In Felton v. Spiro, supra 78 F. 581, Chief Justice Taft, then a member of this court, wrote an instructive opinion upon the subject matter making it clear that it is the duty of the trial judge "to consider whether the verdict was against the great weight of the evidence" and that, if he refuses to consider the evidence in this light "on the ground that he has no power or discretion to do so", he deprives the movant of a substantial right and his judgment may be corrected by writ of error. The judgment of the trial court was reversed and the cause remanded, with instructions to the trial judge to consider and pass upon the motion for a new trial in so far as it was based on the ground that the verdict was against the weight of the evidence. The opinion stated: "This reversal does not set aside the verdict. It only remands the cause for further proceedings from the point where the error was committed. We found no error in the action of the court upon the trial and before verdict, and hence we shall not disturb it, but shall leave it to the trial court, upon consideration of the weight of the evidence, to grant the motion for new trial, or not, as in its discretion it may deem proper." Judge Taft stated that it is so well settled as to need no citation of authority that a motion for a new trial is addressed to the discretion of the court and "if the court exercises its discretion, and either grants or denies the motion, its action is not the subject of review." 78 F. 581.

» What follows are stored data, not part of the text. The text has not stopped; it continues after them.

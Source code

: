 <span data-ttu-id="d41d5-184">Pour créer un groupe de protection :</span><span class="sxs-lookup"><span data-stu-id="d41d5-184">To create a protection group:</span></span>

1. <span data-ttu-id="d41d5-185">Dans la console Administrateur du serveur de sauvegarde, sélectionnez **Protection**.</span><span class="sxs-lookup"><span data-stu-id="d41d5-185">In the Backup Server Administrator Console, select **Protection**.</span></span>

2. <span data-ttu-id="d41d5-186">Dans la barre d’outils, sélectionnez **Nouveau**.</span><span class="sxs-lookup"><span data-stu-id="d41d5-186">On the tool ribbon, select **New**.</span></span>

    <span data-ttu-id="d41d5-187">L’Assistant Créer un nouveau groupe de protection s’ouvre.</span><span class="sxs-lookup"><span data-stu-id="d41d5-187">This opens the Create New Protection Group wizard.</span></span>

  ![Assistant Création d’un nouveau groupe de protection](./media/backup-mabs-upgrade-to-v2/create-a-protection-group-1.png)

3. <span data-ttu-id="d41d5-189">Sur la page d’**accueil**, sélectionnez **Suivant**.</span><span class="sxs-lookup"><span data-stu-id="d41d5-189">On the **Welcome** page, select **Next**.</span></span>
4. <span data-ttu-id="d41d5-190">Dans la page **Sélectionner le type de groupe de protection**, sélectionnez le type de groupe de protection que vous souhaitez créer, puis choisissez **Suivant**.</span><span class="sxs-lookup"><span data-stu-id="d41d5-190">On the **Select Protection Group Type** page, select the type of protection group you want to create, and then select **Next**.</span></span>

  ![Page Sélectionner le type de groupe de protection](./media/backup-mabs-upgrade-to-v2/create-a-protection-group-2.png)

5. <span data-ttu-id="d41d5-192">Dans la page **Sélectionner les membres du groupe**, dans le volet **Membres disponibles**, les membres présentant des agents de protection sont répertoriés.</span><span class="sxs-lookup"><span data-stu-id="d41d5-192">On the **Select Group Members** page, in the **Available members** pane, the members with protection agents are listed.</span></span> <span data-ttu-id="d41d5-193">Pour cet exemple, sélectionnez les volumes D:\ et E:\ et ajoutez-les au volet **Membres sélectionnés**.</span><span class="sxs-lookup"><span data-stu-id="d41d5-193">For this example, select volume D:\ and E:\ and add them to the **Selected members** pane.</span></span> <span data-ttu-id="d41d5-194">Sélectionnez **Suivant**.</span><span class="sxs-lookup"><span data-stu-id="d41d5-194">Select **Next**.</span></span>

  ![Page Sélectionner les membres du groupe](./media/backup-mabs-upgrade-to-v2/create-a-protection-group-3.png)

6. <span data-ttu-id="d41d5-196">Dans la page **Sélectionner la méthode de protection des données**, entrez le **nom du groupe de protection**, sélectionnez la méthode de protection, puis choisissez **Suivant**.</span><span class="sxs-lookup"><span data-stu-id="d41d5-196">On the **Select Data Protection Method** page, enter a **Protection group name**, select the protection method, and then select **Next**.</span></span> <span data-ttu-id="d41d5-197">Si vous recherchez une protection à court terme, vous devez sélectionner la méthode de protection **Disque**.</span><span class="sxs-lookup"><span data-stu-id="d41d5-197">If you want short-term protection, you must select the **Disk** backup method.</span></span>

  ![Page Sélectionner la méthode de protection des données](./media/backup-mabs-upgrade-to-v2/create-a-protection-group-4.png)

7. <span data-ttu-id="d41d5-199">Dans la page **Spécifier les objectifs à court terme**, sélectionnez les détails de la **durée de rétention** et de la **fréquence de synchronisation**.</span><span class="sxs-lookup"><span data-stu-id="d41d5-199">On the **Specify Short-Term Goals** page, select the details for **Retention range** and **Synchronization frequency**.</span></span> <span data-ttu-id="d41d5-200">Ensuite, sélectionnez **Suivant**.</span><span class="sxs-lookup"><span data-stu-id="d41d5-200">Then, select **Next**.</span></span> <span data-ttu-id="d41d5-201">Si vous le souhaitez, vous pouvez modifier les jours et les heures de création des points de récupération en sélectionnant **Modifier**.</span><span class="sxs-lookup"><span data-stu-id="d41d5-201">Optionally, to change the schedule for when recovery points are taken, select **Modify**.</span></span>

Appellant gives recognition to the rule as well settled that the question of excessiveness of a jury verdict in award of damages is primarily for the trial court and is not reviewable on appeal in the absence of abuse of discretion. But it is insisted that the trial judge in the instant case, in hearing the motion for a new trial, failed to exercise any discretion, inasmuch as he applied the test applicable to an appellate court and, therefore, abused his discretion in leaving the issue of excessiveness of the verdict open for review in the court of appeals. The opinion of Judge Parker in Virginian R. R. Co. v. Armentrout, 4 Cir., 1948, 166 F.2d 400, 408, is stressed as authority.

The appellee responds that appellant has created an issue which is not supported by the record, in that it has lifted out of text and attributed to the language of the district judge a meaning which was not intended. The issue to which the judge addressed his comment was the excessiveness of the verdict, and his remarks applied solely to the question of whether the verdict should be set aside or reduced for excessiveness. It is, therefore, important to examine the record to see just what was said by the trial judge.

In the oral argument upon the motion for new trial, appellant's attorney argued that the verdict was so excessive as to evince passion and prejudice on the part of the jury. He stated that he believed the verdict to be so far out of line that the judge should step in and exercise the right which the law gave him "as the thirteenth juror." The judge interrupted to say: "No, I am not the thirteenth juror." The attorney, then admitted: "Well, maybe I am talking out of turn." The judge continued: "It is different in the Federal court. It is a question of whether or not there is substantial evidence here, and not like the State practice Tennessee. I am not the thirteenth juror, and it is not necessary for me to approve or disapprove a verdict on the record." This was a correct statement of law, for, though it has long been the rule in...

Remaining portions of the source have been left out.